- [WHAT YOU NEED TO DO] Go to the line in the entries below that holds "blindness, both small" and repeat exactly from there through the line that holds "law, which married", inclusive.

[Records from a data collection]
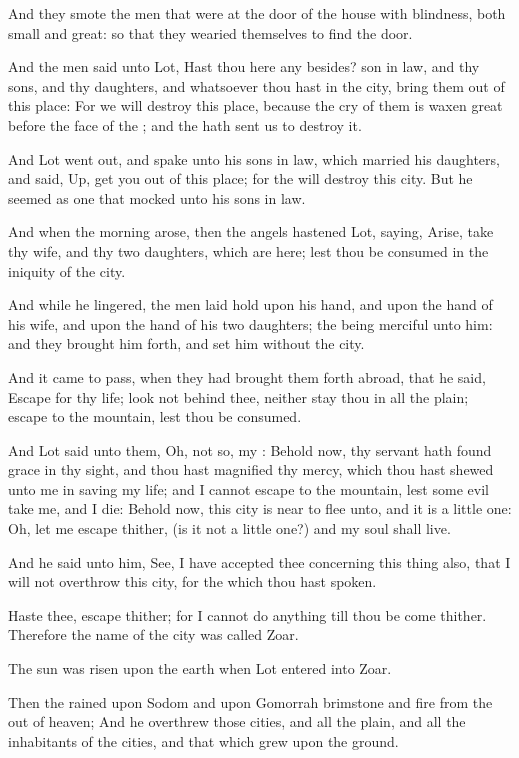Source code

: \verse And they smote the men that were at the door of the house with
blindness, both small and great: so that they wearied themselves to
find the door.

\verse And the men said unto Lot, Hast thou here any besides? son in
law, and thy sons, and thy daughters, and whatsoever thou hast in the
city, bring them out of this place: \verse For we will destroy this
place, because the cry of them is waxen great before the face of the
\LORD; and the \LORD hath sent us to destroy it.

\verse And Lot went out, and spake unto his sons in law, which married
his daughters, and said, Up, get you out of this place; for the \LORD
will destroy this city. But he seemed as one that mocked unto his sons
in law.

\verse And when the morning arose, then the angels hastened Lot,
saying, Arise, take thy wife, and thy two daughters, which are here;
lest thou be consumed in the iniquity of the city.

\verse And while he lingered, the men laid hold upon his hand, and upon
the hand of his wife, and upon the hand of his two daughters; the \LORD
being merciful unto him: and they brought him forth, and set him
without the city.

\verse And it came to pass, when they had brought them forth abroad,
that he said, Escape for thy life; look not behind thee, neither stay
thou in all the plain; escape to the mountain, lest thou be consumed.

\verse And Lot said unto them, Oh, not so, my \LORD: \verse Behold now,
thy servant hath found grace in thy sight, and thou hast magnified thy
mercy, which thou hast shewed unto me in saving my life; and I cannot
escape to the mountain, lest some evil take me, and I die: \verse
Behold now, this city is near to flee unto, and it is a little one:
Oh, let me escape thither, (is it not a little one?) and my soul shall
live.

\verse And he said unto him, See, I have accepted thee concerning this
thing also, that I will not overthrow this city, for the which thou
hast spoken.

\verse Haste thee, escape thither; for I cannot do anything till thou
be come thither. Therefore the name of the city was called Zoar.

\verse The sun was risen upon the earth when Lot entered into Zoar.

\verse Then the \LORD rained upon Sodom and upon Gomorrah brimstone and
fire from the \LORD out of heaven; \verse And he overthrew those cities,
and all the plain, and all the inhabitants of the cities, and that
which grew upon the ground.

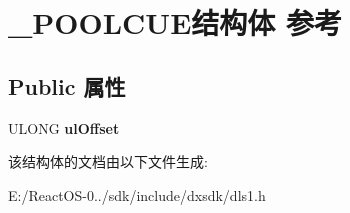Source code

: \hypertarget{struct___p_o_o_l_c_u_e}{}\section{\+\_\+\+P\+O\+O\+L\+C\+U\+E结构体 参考}
\label{struct___p_o_o_l_c_u_e}
\subsection*{Public 属性}
\begin{DoxyCompactItemize}
\item 
\mbox{\label{struct___p_o_o_l_c_u_e_a36dfecd9919c56fc4282068da0ff5981}} 
U\+L\+O\+NG {\bfseries ul\+Offset}
\end{DoxyCompactItemize}


该结构体的文档由以下文件生成\+:\begin{DoxyCompactItemize}
\item 
E\+:/\+React\+O\+S-\/0../sdk/include/dxsdk/dls1.\+h\end{DoxyCompactItemize}
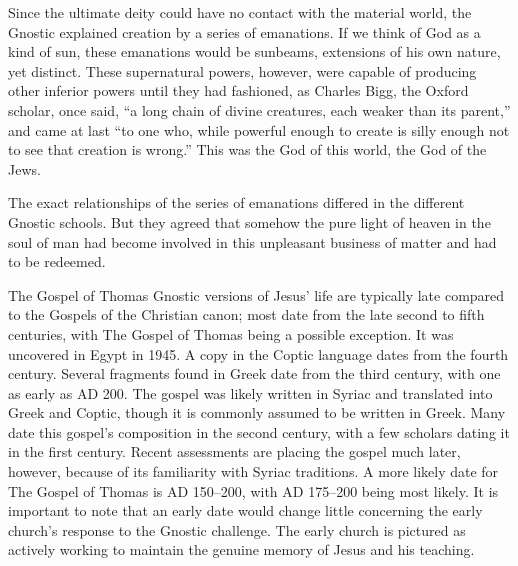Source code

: Since the ultimate deity could have no contact with the material world, the Gnostic explained
creation by a series of emanations. If we think of God as a kind of sun, these emanations would be
sunbeams, extensions of his own nature, yet distinct. These supernatural powers, however, were
capable of producing other inferior powers until they had fashioned, as Charles Bigg, the Oxford
scholar, once said, “a long chain of divine creatures, each weaker than its parent,” and came at
last “to one who, while powerful enough to create is silly enough not to see that creation is
wrong.” This was the God of this world, the God of the Jews.

The exact relationships of the series of emanations differed in the different Gnostic schools. But
they agreed that somehow the pure light of heaven in the soul of man had become involved in this
unpleasant business of matter and had to be redeemed.

\begin{sidebar}{The Gospel of Thomas}
Gnostic versions of Jesus’ life are typically late compared to the Gospels of the Christian canon;
most date from the late second to fifth centuries, with The Gospel of Thomas being a possible
exception. It was uncovered in Egypt in 1945. A copy in the Coptic language dates from the fourth
century. Several fragments found in Greek date from the third century, with one as early as AD 200.
The gospel was likely written in Syriac and translated into Greek and Coptic, though it is commonly
assumed to be written in Greek. Many date this gospel’s composition in the second century, with a
few scholars dating it in the first century. Recent assessments are placing the gospel much later,
however, because of its familiarity with Syriac traditions. A more likely date for The Gospel of
Thomas is AD 150–200, with AD 175–200 being most likely. It is important to note that an early date
would change little concerning the early church’s response to the Gnostic challenge. The early
church is pictured as actively working to maintain the genuine memory of Jesus and his teaching.
\end{sidebar}

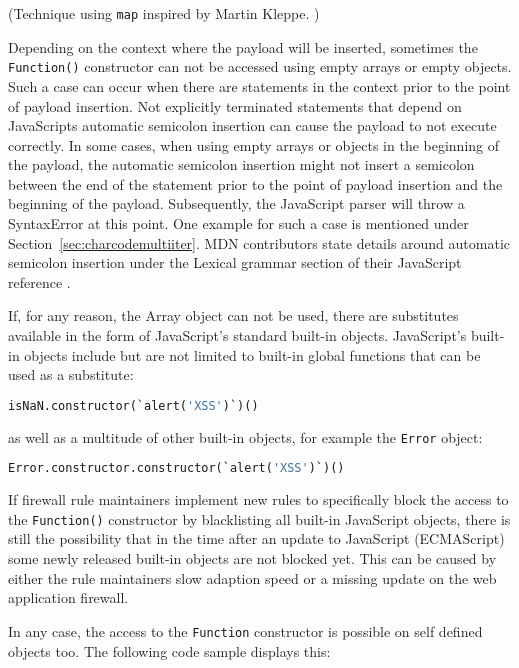(Technique using \verb|map| inspired by Martin Kleppe. \cite{mk/elementsVid})

Depending on the context where the payload will be inserted, sometimes the \verb|Function()| constructor can not be accessed using empty arrays or empty objects. Such a case can occur when there are statements in the context prior to the point of payload insertion. Not explicitly terminated statements that depend on JavaScripts automatic semicolon insertion can cause the payload to not execute correctly. In some cases, when using empty arrays or objects in the beginning of the payload, the automatic semicolon insertion might not insert a semicolon between the end of the statement prior to the point of payload insertion and the beginning of the payload. Subsequently, the JavaScript parser will throw a SyntaxError at this point. One example for such a case is mentioned under Section~\ref{sec:charcodemultiiter}. MDN contributors state details around automatic semicolon insertion under the Lexical grammar section of their JavaScript reference \cite{js/autosemi}.

If, for any reason, the Array object can not be used, there are substitutes available in the form of JavaScript's standard built-in objects.
JavaScript's built-in objects include but are not limited to built-in global functions that can be used as a substitute: \cite{js/builtin}

\begin{lstlisting}[style=basicStyle,language=Python,escapeinside=\^\^]
isNaN.constructor(`alert('XSS')`)()
\end{lstlisting}

as well as a multitude of other built-in objects, for example the \verb|Error| object:

\begin{lstlisting}[style=basicStyle,language=Python,escapeinside=\^\^]
Error.constructor.constructor(`alert('XSS')`)()
\end{lstlisting}

If firewall rule maintainers implement new rules to specifically block the access to the \verb|Function()| constructor by blacklisting all built-in JavaScript objects, there is still the possibility that in the time after an update to JavaScript (ECMAScript) some newly released built-in objects are not blocked yet. This can be caused by either the rule maintainers slow adaption speed or a missing update on the web application firewall.

In any case, the access to the \verb|Function| constructor is possible on self defined objects too. The following code sample displays this:

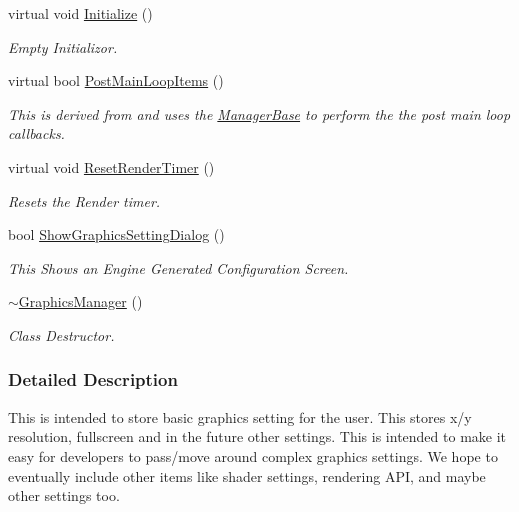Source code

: \begin{DoxyCompactItemize}
virtual void \hyperlink{classphys_1_1GraphicsManager_a554572de5d1cdce37aa1760d6e6e039c}{Initialize} ()
\begin{DoxyCompactList}\small\item\em Empty Initializor. \item\end{DoxyCompactList}\item 
virtual bool \hyperlink{classphys_1_1GraphicsManager_ae2330172be150cd4d12aa2ed62b0474c}{PostMainLoopItems} ()
\begin{DoxyCompactList}\small\item\em This is derived from and uses the \hyperlink{classphys_1_1ManagerBase}{ManagerBase} to perform the the post main loop callbacks. \item\end{DoxyCompactList}\item 
virtual void \hyperlink{classphys_1_1GraphicsManager_ac4b864de93827447bf8f47487da3bf32}{ResetRenderTimer} ()
\begin{DoxyCompactList}\small\item\em Resets the Render timer. \item\end{DoxyCompactList}\item 
bool \hyperlink{classphys_1_1GraphicsManager_adcded385b6442aa5da6097f1edd5471a}{ShowGraphicsSettingDialog} ()
\begin{DoxyCompactList}\small\item\em This Shows an Engine Generated Configuration Screen. \item\end{DoxyCompactList}\item 
\hypertarget{classphys_1_1GraphicsManager_a3a2cb4b7e078faa168025c835062e78f}{
\hyperlink{classphys_1_1GraphicsManager_a3a2cb4b7e078faa168025c835062e78f}{$\sim$GraphicsManager} ()}
\label{classphys_1_1GraphicsManager_a3a2cb4b7e078faa168025c835062e78f}

\begin{DoxyCompactList}\small\item\em Class Destructor. \item\end{DoxyCompactList}\end{DoxyCompactItemize}


\subsubsection{Detailed Description}
This is intended to store basic graphics setting for the user. This stores x/y resolution, fullscreen and in the future other settings. This is intended to make it easy for developers to pass/move around complex graphics settings. We hope to eventually include other items like shader settings, rendering API, and maybe other settings too. 

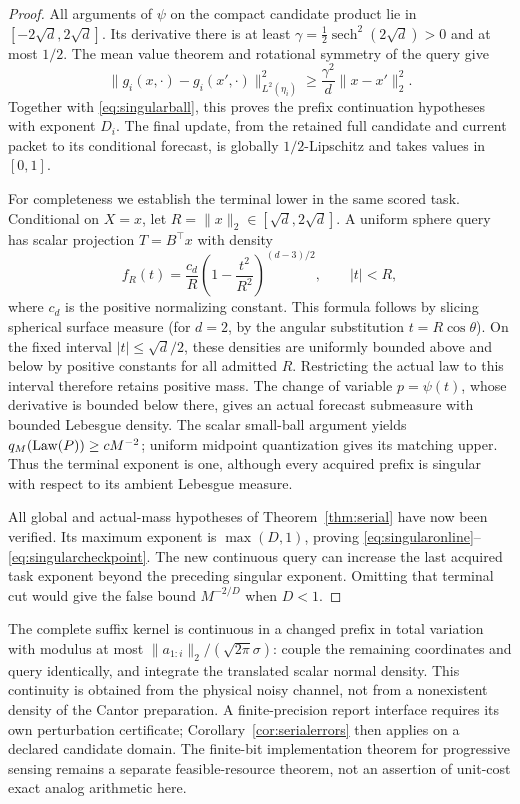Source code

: \begin{proof}
All arguments of $\psi$ on the compact candidate product lie in $[-2\sqrt d,2\sqrt d]$. Its derivative there is at least
$\gamma=\tfrac12\operatorname{sech}^2(2\sqrt d)>0$ and at most $1/2$. The mean value theorem and rotational symmetry of the query give
\[
 \|g_i(x,\cdot)-g_i(x',\cdot)\|_{L^2(\eta_i)}^2
 \ge\frac{\gamma^2}{d}\|x-x'\|_2^2.
\]
Together with \eqref{eq:singularball}, this proves the prefix continuation hypotheses with exponent $D_i$. The final update, from the retained full candidate and current packet to its conditional forecast, is globally $1/2$-Lipschitz and takes values in $[0,1]$.

For completeness we establish the terminal lower in the same scored task. Conditional on $X=x$, let $R=\|x\|_2\in[\sqrt d,2\sqrt d]$. A uniform sphere query has scalar projection $T=B^\top x$ with density
\[
 f_R(t)=\frac{c_d}{R}\left(1-\frac{t^2}{R^2}\right)^{(d-3)/2},
 \qquad |t|<R,
\]
where $c_d$ is the positive normalizing constant. This formula follows by slicing spherical surface measure (for $d=2$, by the angular substitution $t=R\cos\theta$). On the fixed interval $|t|\le\sqrt d/2$, these densities are uniformly bounded above and below by positive constants for all admitted $R$. Restricting the actual law to this interval therefore retains positive mass. The change of variable $p=\psi(t)$, whose derivative is bounded below there, gives an actual forecast submeasure with bounded Lebesgue density. The scalar small-ball argument yields $q_M(\law(P))\ge cM^{-2}$; uniform midpoint quantization gives its matching upper. Thus the terminal exponent is one, although every acquired prefix is singular with respect to its ambient Lebesgue measure.

All global and actual-mass hypotheses of Theorem~\ref{thm:serial} have now been verified. Its maximum exponent is $\max(D,1)$, proving \eqref{eq:singularonline}--\eqref{eq:singularcheckpoint}. The new continuous query can increase the last acquired task exponent beyond the preceding singular exponent. Omitting that terminal cut would give the false bound $M^{-2/D}$ when $D<1$.
\end{proof}

The complete suffix kernel is continuous in a changed prefix in total variation with modulus at most $\|a_{1:i}\|_2/(\sqrt{2\pi}\sigma)$: couple the remaining coordinates and query identically, and integrate the translated scalar normal density. This continuity is obtained from the physical noisy channel, not from a nonexistent density of the Cantor preparation. A finite-precision report interface requires its own perturbation certificate; Corollary~\ref{cor:serialerrors} then applies on a declared candidate domain. The finite-bit implementation theorem for progressive sensing remains a separate feasible-resource theorem, not an assertion of unit-cost exact analog arithmetic here.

- [THE COMPLETED TASK]
blindness, both small and great: so that they wearied themselves to
find the door.

\verse And the men said unto Lot, Hast thou here any besides? son in
law, and thy sons, and thy daughters, and whatsoever thou hast in the
city, bring them out of this place: \verse For we will destroy this
place, because the cry of them is waxen great before the face of the
\LORD; and the \LORD hath sent us to destroy it.

\verse And Lot went out, and spake unto his sons in law, which married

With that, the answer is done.